§ SUPPLIED RECORDS:
<<<<
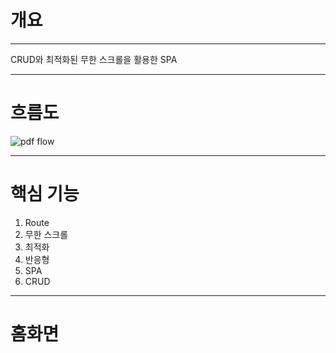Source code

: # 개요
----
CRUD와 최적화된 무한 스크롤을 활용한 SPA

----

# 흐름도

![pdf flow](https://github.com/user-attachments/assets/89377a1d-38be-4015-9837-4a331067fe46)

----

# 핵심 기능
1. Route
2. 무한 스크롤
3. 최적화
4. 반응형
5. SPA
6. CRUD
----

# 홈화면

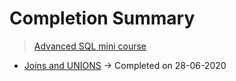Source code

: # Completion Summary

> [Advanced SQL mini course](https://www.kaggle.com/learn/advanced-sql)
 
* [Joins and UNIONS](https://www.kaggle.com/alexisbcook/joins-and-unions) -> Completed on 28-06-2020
>>>>
Pictures stay out; everything else in the records gets copied exactly.

§ SOLUTION TO THIS EXERCISE:
Source code

: # 개요
----
CRUD와 최적화된 무한 스크롤을 활용한 SPA

----

# 흐름도

![pdf flow](https://github.com/user-attachments/assets/89377a1d-38be-4015-9837-4a331067fe46)

----

# 핵심 기능
1. Route
2. 무한 스크롤
3. 최적화
4. 반응형
5. SPA
6. CRUD
----

# 홈화면

Source code

: # Completion Summary

> [Advanced SQL mini course](https://www.kaggle.com/learn/advanced-sql)
 
* [Joins and UNIONS](https://www.kaggle.com/alexisbcook/joins-and-unions) -> Completed on 28-06-2020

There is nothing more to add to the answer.